In the below, let $*$ denote convolution and define
$$ G_{\lambda_i}(t) = \begin{cases} \exp(\lambda_i t) & t \geq 0 \\ 0 & \text{otherwise.} \end{cases} $$
Then, given a lower triangular matrix
$$ L = \begin{pmatrix} \lambda_1 & & & \\ l_{21} & \lambda_2 & & \\ \vdots& & \ddots & \\ l_{n1}&l_{n2} &\dots &\lambda_n \end{pmatrix} $$
for $t \geq 0$, the $(a,b)$ entry of the matrix exponential is
$$ \left(\exp(tL)\right)_{ab} = \sum_{a = i_1 > i_2 > \dots > i_k = b} l_{i_1i_2}\cdots l_{i_{k-1}i_k} (G_{\lambda_{i_1}} * \dots * G_{\lambda_{i_k}})(t). $$
For example,
$$ \left(\exp(tL)\right)_{31} = l_{31} (G_{\lambda_3} * G_{\lambda_1})(t) + l_{32} l_{21} (G_{\lambda_3} * G_{\lambda_2} * G_{\lambda_1})(t). $$
This is fairly straightforward to see by induction.
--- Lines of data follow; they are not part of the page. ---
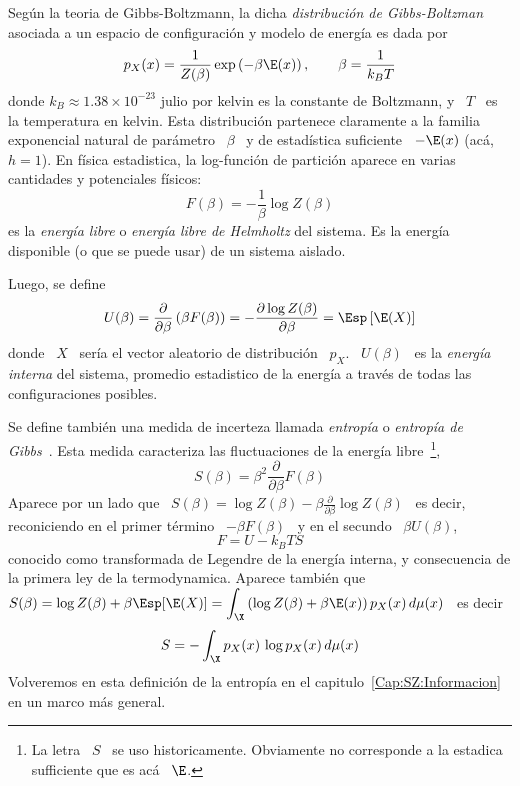 \begin{ejemplo}
  Seg\'un  la  teoria  de  Gibbs-Boltzmann,  la  dicha  {\em  distribuci\'on  de
    Gibbs-Boltzman}  asociada  a  un  espacio  de configuraci\'on  y  modelo  de
  energ\'ia es dada por
  \[
  p_X(x) = \frac{1}{Z(\beta)}  \exp\left( - \beta \E(x) \right),  \qquad \beta =
  \frac{1}{k_B T}
  \]
  donde $k_B \approx  1.38 \times 10^{-23}$ julio por kelvin  es la constante de
  Boltzmann,  y  \ $T$  \  es la  temperatura  en  kelvin.  Esta  distribuci\'on
  partenece claramente a la familia exponencial natural de par\'ametro \ $\beta$
  \  y de  estad\'istica suficiente  \ $-\E(x)$  (ac\'a, $h  = 1$).  En f\'isica
  estadistica, la  log-funci\'on de partici\'on  aparece en varias  cantidades y
  potenciales f\'isicos:
  \[
  F(\beta) = - \frac{1}{\beta} \log Z(\beta)
  \]
  es  la  {\em  energ\'ia  libre}  o  {\em energ\'ia  libre  de  Helmholtz}  del
  sistema.  Es la  energ\'ia disponible  (o  que se  puede usar)  de un  sistema
  aislado.

  Luego, se define
  \[
  U(\beta) =  \frac{\partial}{\partial \beta} \left( \beta F(\beta)  \right) = -
  \frac{\partial \log Z(\beta)}{\partial \beta} = \Esp\left[ \E(X) \right]
  \]
  donde  \  $X$ \  ser\'ia  el  vector aleatorio  de  distribuci\'on  \ $p_X$.   \
  $U(\beta)$ \ es  la {\em energ\'ia interna} del  sistema, promedio estadistico
  de la energ\'ia a trav\'es de todas las configuraciones posibles.

  Se define  tambi\'en una medida de  incerteza llamada {\em  entrop\'ia} o {\em
    entrop\'ia  de  Gibbs}~\cite{Bol77, Bol96,  Bol98,  Gib02, Jay65,  LanLif80,
    MezMon09, Mer10,  Mer18}.  Esta medida  caracteriza las fluctuaciones  de la
  energ\'ia libre~\footnote{La  letra \ $S$ \ se  uso historicamente. Obviamente
    no corresponde a la estadica sufficiente que es ac\'a \ $\E$.},
  \[
  S(\beta) = \beta^2 \frac{\partial}{\partial \beta} F(\beta)
  \]
  Aparece   por   un  lado   que   \  $S(\beta)   =   \log   Z(\beta)  -   \beta
  \frac{\partial}{\partial \beta} \log Z(\beta)$  \ es decir, reconiciendo en el
  primer t\'ermino \ $- \beta F(\beta)$ \ y en el secundo \ $\beta U(\beta)$,
  \[
  F = U - k_B T S
  \]
  conocido como transformada de Legendre de la energ\'ia interna, y consecuencia
  de la  primera ley de  la termodynamica. Aparece tambi\'en  que $\displaystyle
  S(\beta) = \log Z(\beta) + \beta  \Esp[ \E(X) ] = \int_\X \left( \log Z(\beta)
    + \beta \E(x) \right) p_X(x) \, d\mu(x)$ \ es decir
  \[
  S = - \int_\X p_X(x) \, \log p_X(x) \, d\mu(x)
  \]
  Volveremos    en    esta    definici\'on    de    la    entrop\'ia    en    el
  capitulo~\ref{Cap:SZ:Informacion} en un marco m\'as general.
\end{ejemplo}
We're building up a solution to a differential equation $d/dt \exp(tA) = A \exp(tA)$. At each induction step there is an inhomogenous linear equation for the new entries, whose homogenous part has Green's function $G_{\lambda_n}$, so the inhomogenous solution is a combination of convolutions of the previous bits with that.
I suspect there's also some combinatorial interpretation and argument. Probably something in terms of Laplace transforms too.
This is a bit different from the way explicit formulas for exponentials of matrices are usually discussed:
- Usually, we reduce things all the way to Jordan blocks rather than merely triangular matrices.
- Usually, we decompose $G_{\lambda} * G_{\mu}$ into a linear combination $(\lambda - \mu)^{-1} G_\lambda - (\lambda - \mu)^{-1} G_\mu$, and handle the $\lambda = \mu$ case separately: $(G_\lambda * G_\lambda)(t) = t G_\lambda(t).$
(Avoiding both of these was useful for the previous question linked above; the goal was to find uniform bounds, and both the JNF and the decomposed-into-linear-combinations expressions are sensitive to small changes in the matrix entries.)
This direct formulation in terms of convolutions of Green's functions feels like a "textbook" result from some textbook somewhere, but I'm not familiar enough with the topic to know where.
Does anyone have a reference in the literature that states more or less this?